EXERCISE DETAILS —
Identify and pull out each line of the entries in which "datatype" occurs.

(Data excerpts)

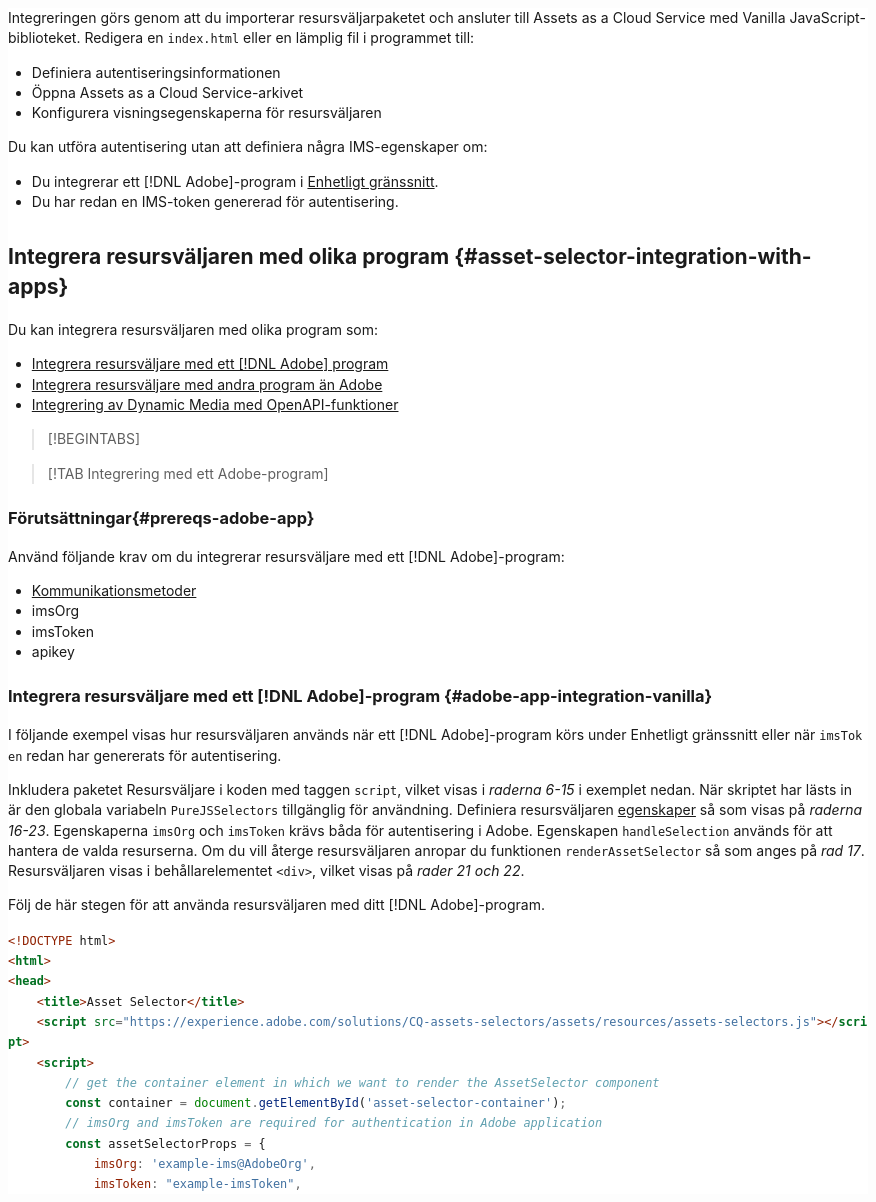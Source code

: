 Integreringen görs genom att du importerar resursväljarpaketet och ansluter till Assets as a Cloud Service med Vanilla JavaScript-biblioteket. Redigera en `index.html` eller en lämplig fil i programmet till:

* Definiera autentiseringsinformationen
* Öppna Assets as a Cloud Service-arkivet
* Konfigurera visningsegenskaperna för resursväljaren

Du kan utföra autentisering utan att definiera några IMS-egenskaper om:

* Du integrerar ett [!DNL Adobe]-program i [Enhetligt gränssnitt](https://experienceleague.adobe.com/docs/experience-manager-cloud-service/content/overview/aem-cloud-service-on-unified-shell.html?lang=en).
* Du har redan en IMS-token genererad för autentisering.

## Integrera resursväljaren med olika program {#asset-selector-integration-with-apps}

Du kan integrera resursväljaren med olika program som:

* [Integrera resursväljare med ett  [!DNL Adobe] program](#adobe-app-integration-vanilla)
* [Integrera resursväljare med andra program än Adobe](#adobe-non-app-integration)
* [Integrering av Dynamic Media med OpenAPI-funktioner](#adobe-app-integration-polaris)

>[!BEGINTABS]



>[!TAB Integrering med ett Adobe-program]

### Förutsättningar{#prereqs-adobe-app}

Använd följande krav om du integrerar resursväljare med ett [!DNL Adobe]-program:

* [Kommunikationsmetoder](#prereqs)
* imsOrg
* imsToken
* apikey

### Integrera resursväljare med ett [!DNL Adobe]-program {#adobe-app-integration-vanilla}

I följande exempel visas hur resursväljaren används när ett [!DNL Adobe]-program körs under Enhetligt gränssnitt eller när `imsToken` redan har genererats för autentisering.

Inkludera paketet Resursväljare i koden med taggen `script`, vilket visas i _raderna 6-15_ i exemplet nedan. När skriptet har lästs in är den globala variabeln `PureJSSelectors` tillgänglig för användning. Definiera resursväljaren [egenskaper](#asset-selector-properties) så som visas på _raderna 16-23_. Egenskaperna `imsOrg` och `imsToken` krävs båda för autentisering i Adobe. Egenskapen `handleSelection` används för att hantera de valda resurserna. Om du vill återge resursväljaren anropar du funktionen `renderAssetSelector` så som anges på _rad 17_. Resursväljaren visas i behållarelementet `<div>`, vilket visas på _rader 21 och 22_.

Följ de här stegen för att använda resursväljaren med ditt [!DNL Adobe]-program.

```html {line-numbers="true"}
<!DOCTYPE html>
<html>
<head>
    <title>Asset Selector</title>
    <script src="https://experience.adobe.com/solutions/CQ-assets-selectors/assets/resources/assets-selectors.js"></script>
    <script>
        // get the container element in which we want to render the AssetSelector component
        const container = document.getElementById('asset-selector-container');
        // imsOrg and imsToken are required for authentication in Adobe application
        const assetSelectorProps = {
            imsOrg: 'example-ims@AdobeOrg',
            imsToken: "example-imsToken",
```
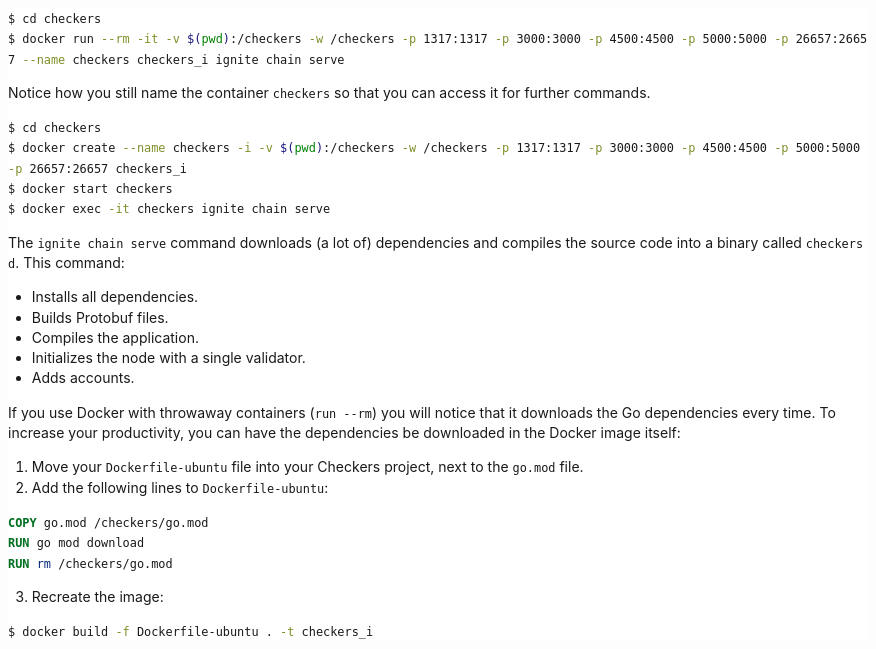 </CodeGroupItem>

<CodeGroupItem title="Throwaway Docker">

```sh
$ cd checkers
$ docker run --rm -it -v $(pwd):/checkers -w /checkers -p 1317:1317 -p 3000:3000 -p 4500:4500 -p 5000:5000 -p 26657:26657 --name checkers checkers_i ignite chain serve
```

<HighlightBox type="note">

Notice how you still name the container `checkers` so that you can access it for further commands.

</HighlightBox>

</CodeGroupItem>

<CodeGroupItem title="Persistent Docker">

```sh
$ cd checkers
$ docker create --name checkers -i -v $(pwd):/checkers -w /checkers -p 1317:1317 -p 3000:3000 -p 4500:4500 -p 5000:5000 -p 26657:26657 checkers_i
$ docker start checkers
$ docker exec -it checkers ignite chain serve
```

</CodeGroupItem>

</CodeGroup>

The `ignite chain serve` command downloads (a lot of) dependencies and compiles the source code into a binary called `checkersd`. This command:

* Installs all dependencies.
* Builds Protobuf files.
* Compiles the application.
* Initializes the node with a single validator.
* Adds accounts.

<ExpansionPanel title="Go dependencies and Docker">

If you use Docker with throwaway containers (`run --rm`) you will notice that it downloads the Go dependencies every time. To increase your productivity, you can have the dependencies be downloaded in the Docker image itself:

1. Move your `Dockerfile-ubuntu` file into your Checkers project, next to the `go.mod` file.
2. Add the following lines to `Dockerfile-ubuntu`:

  ```Dockerfile [https://github.com/cosmos/b9-checkers-academy-draft/blob/ignite-start/Dockerfile-ubuntu#L35-L37]
  COPY go.mod /checkers/go.mod
  RUN go mod download
  RUN rm /checkers/go.mod
  ```

3. Recreate the image:

  ```sh
  $ docker build -f Dockerfile-ubuntu . -t checkers_i
  ```
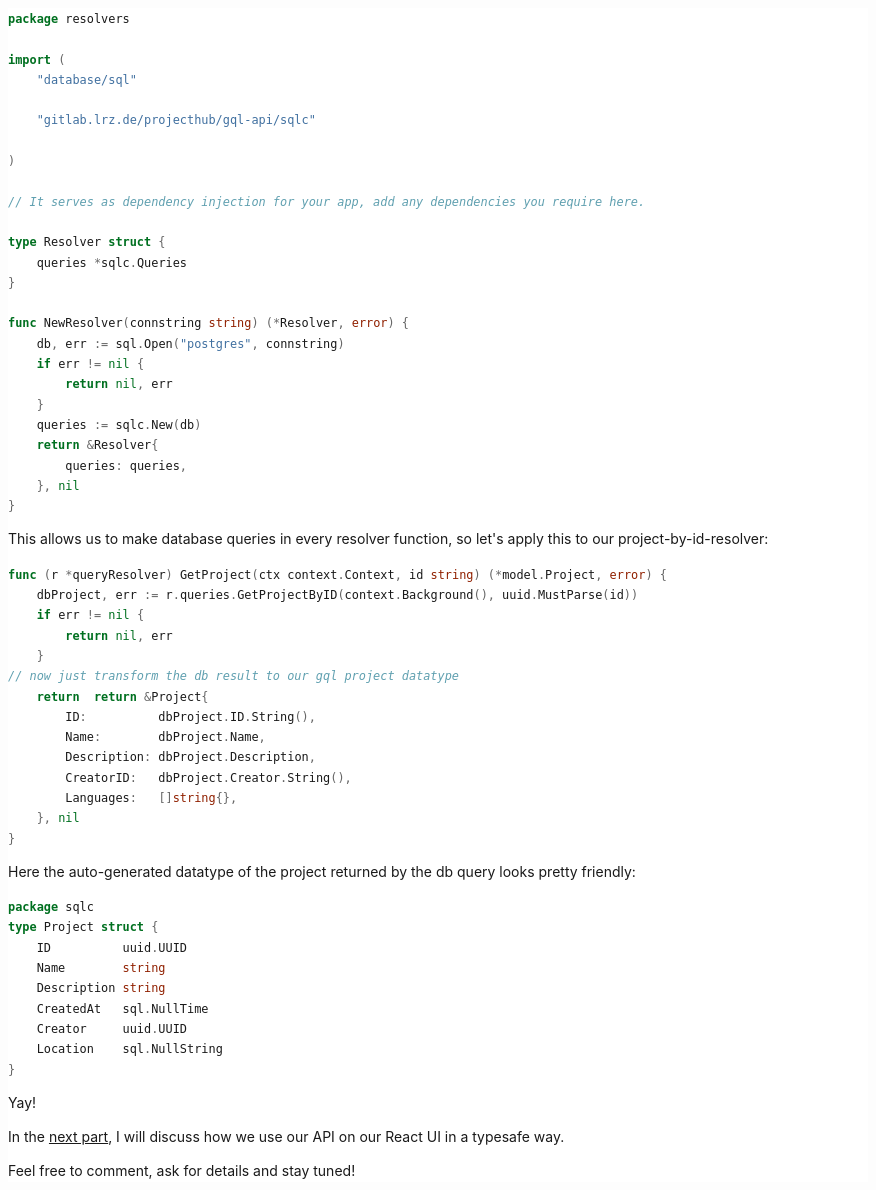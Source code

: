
 ```go
package resolvers

import (
	"database/sql"

	"gitlab.lrz.de/projecthub/gql-api/sqlc"

)

// It serves as dependency injection for your app, add any dependencies you require here.

type Resolver struct {
	queries *sqlc.Queries
}

func NewResolver(connstring string) (*Resolver, error) {
	db, err := sql.Open("postgres", connstring)
	if err != nil {
		return nil, err
	}
	queries := sqlc.New(db)
	return &Resolver{
		queries: queries,
	}, nil
}
```

This allows us to make database queries in every resolver function, so let's apply this to our project-by-id-resolver:

```go
func (r *queryResolver) GetProject(ctx context.Context, id string) (*model.Project, error) {
	dbProject, err := r.queries.GetProjectByID(context.Background(), uuid.MustParse(id))
	if err != nil {
		return nil, err
	}
// now just transform the db result to our gql project datatype
	return 	return &Project{
		ID:          dbProject.ID.String(),
		Name:        dbProject.Name,
		Description: dbProject.Description,
		CreatorID:   dbProject.Creator.String(),
		Languages:   []string{},
	}, nil
}
```
Here the auto-generated datatype of the project returned by the db query looks pretty friendly:
```go
package sqlc
type Project struct {
	ID          uuid.UUID
	Name        string
	Description string
	CreatedAt   sql.NullTime
	Creator     uuid.UUID
	Location    sql.NullString
}
```
Yay!

In the [next part](https://dev.to/peteole/how-we-built-a-student-project-platform-using-graphql-react-golang-ory-kratos-and-kubernetes-part-2-2lnh), I will discuss how we use our API on our React UI in a typesafe way.

Feel free to comment, ask for details and stay tuned!

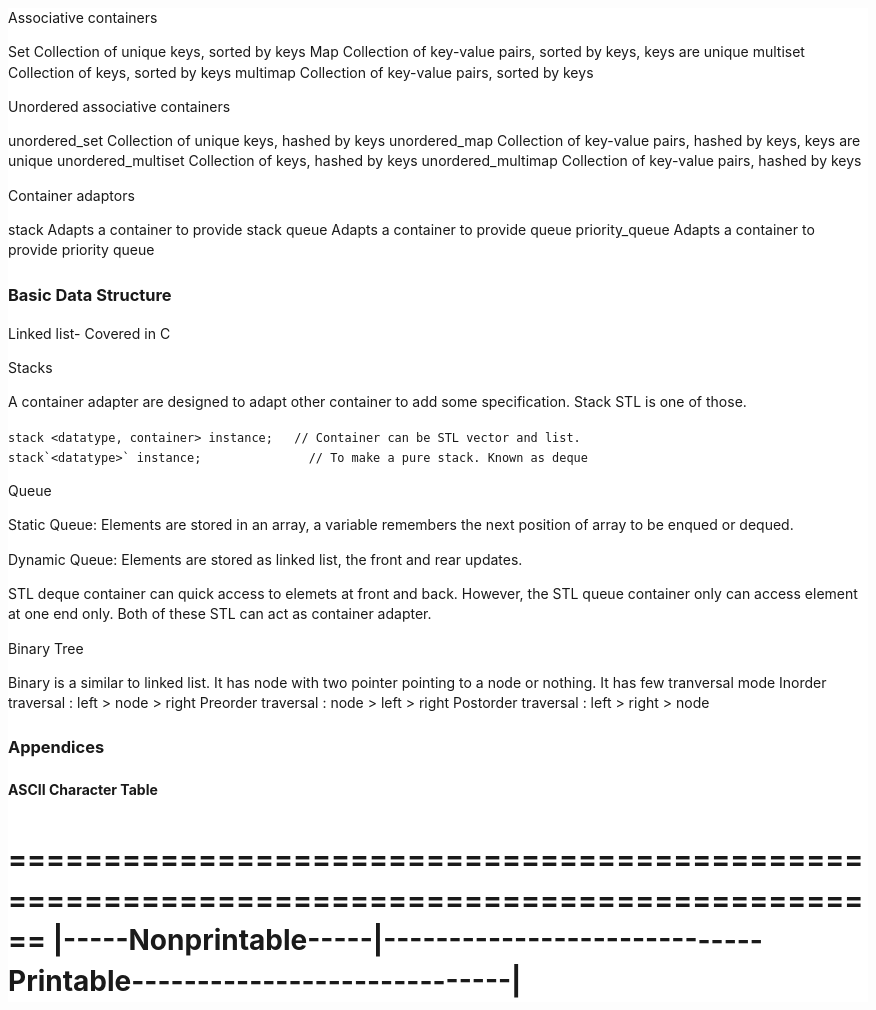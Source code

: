 Associative containers

Set         Collection of unique keys, sorted by keys
Map         Collection of key-value pairs, sorted by keys, keys are unique
multiset    Collection of keys, sorted by keys
multimap    Collection of key-value pairs, sorted by keys

Unordered associative containers

unordered_set       Collection of unique keys, hashed by keys
unordered_map       Collection of key-value pairs, hashed by keys, keys are unique
unordered_multiset  Collection of keys, hashed by keys
unordered_multimap  Collection of key-value pairs, hashed by keys

Container adaptors

stack           Adapts a container to provide stack
queue           Adapts a container to provide queue
priority_queue  Adapts a container to provide priority queue

### Basic Data Structure

Linked list- Covered in C

Stacks

A container adapter are designed to adapt other container to add some specification. Stack STL is one of those.

    stack <datatype, container> instance;   // Container can be STL vector and list.
    stack`<datatype>` instance;               // To make a pure stack. Known as deque

Queue

Static Queue: Elements are stored in an array, a variable remembers the next position of array to be enqued or dequed.

Dynamic Queue: Elements are stored as linked list, the front and rear updates.

STL deque container can quick access to elemets at front and back. However, the STL queue container only can access element at
one end only. Both of these STL can act as container adapter.

Binary Tree

Binary is a similar to linked list. It has node with two pointer pointing to a node or nothing. It has few tranversal mode
Inorder traversal   : left > node > right
Preorder traversal  : node > left > right
Postorder traversal : left > right > node

### Appendices

#### ASCII Character Table

============================================================================================
|-----Nonprintable-----|-----------------------------Printable-----------------------------|
============================================================================================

EXPECTED ANSWER —
// now just transform the db result to our gql project datatype
Here the auto-generated datatype of the project returned by the db query looks pretty friendly:
    stack <datatype, container> instance;   // Container can be STL vector and list.
    stack`<datatype>` instance;               // To make a pure stack. Known as deque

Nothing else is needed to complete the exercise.